Kelly’s trial may be high-profile, but it is also not televised. Martinez follows along via news reports, which she usually watches on the Black News Channel, or by getting updates from others who participated in the documentary. Often, the updates are upsetting, and fill her with dread at the prospect of testifying, although she is committed to appearing on the witness stand if she is ultimately asked to do so. It can sometimes be difficult to see how her testimony will help. “I’m going to face him, and then it’s, like, for what, to get myself more sick? To get more depressed?” she said.

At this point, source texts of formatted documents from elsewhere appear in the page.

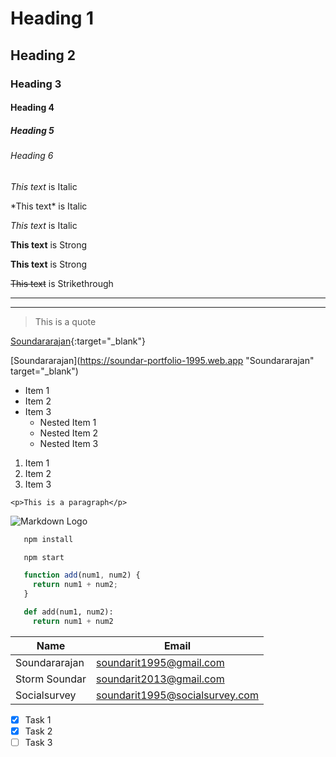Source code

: <!-- Heading -->

# Heading 1

## Heading 2

### Heading 3

#### Heading 4

##### Heading 5

###### Heading 6

<!-- Italics -->

*This text* is Italic

\*This text\* is Italic

_This text_ is Italic

<!-- Strong -->

**This text** is Strong

__This text__ is Strong

<!-- Strikethrough -->

~~This text~~ is Strikethrough

<!-- Horizontal -->

---

___

<!-- Blockquote -->

>This is a quote

<!-- Links -->

[Soundararajan](https://soundar-portfolio-1995.web.app/){:target="_blank"}

[Soundararajan](https://soundar-portfolio-1995.web.app "Soundararajan" target="_blank")

<!-- Unordered List -->

* Item 1
* Item 2
* Item 3
  * Nested Item 1
  * Nested Item 2
  * Nested Item 3

<!-- Ordered List -->

1. Item 1
1. Item 2
1. Item 3

<!-- Inline Code Block -->

`<p>This is a paragraph</p>`

<!-- Images -->

![Markdown Logo](https://markdown-here.com/img/icon256.png)

<!-- Github Markdown -->

<!-- Code Blocks -->
```bash
   npm install

   npm start
```

```javascript
   function add(num1, num2) {
     return num1 + num2;
   }
```
```python
   def add(num1, num2):
     return num1 + num2
```

<!-- Tables -->

| Name          | Email                          |
| ----          | ------------------------------ |
| Soundararajan | soundarit1995@gmail.com        |
| Storm Soundar | soundarit2013@gmail.com        |
| Socialsurvey  | soundarit1995@socialsurvey.com |

<!-- Task List -->

* [x] Task 1
* [x] Task 2
* [ ] Task 3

But, at another point in the trial, Martinez texted me after reading about the testimony of Jane Doe No. 4, who said that Kelly began sexual contact with her in 2009, when she was sixteen and he was in his forties. (Roughly a year earlier, Kelly had been facing child-pornography charges, and the witness, then a high schooler, described cutting class in order to sit in on his trial.) During cross-examination, Deveraux Cannick, one of Kelly’s defense attorneys, asked, “You were, in fact, stalking him, weren’t you?” Such treatment enraged Martinez. She wasn’t just angry at Kelly’s lawyers, of course—she was angry at Kelly. “Quite frankly, I’m very angry at him, and I’m even angrier at the people who didn’t do anything to stop him,” she said.

“I’m now ready to get on the stand,” she told me. “Let’s go.”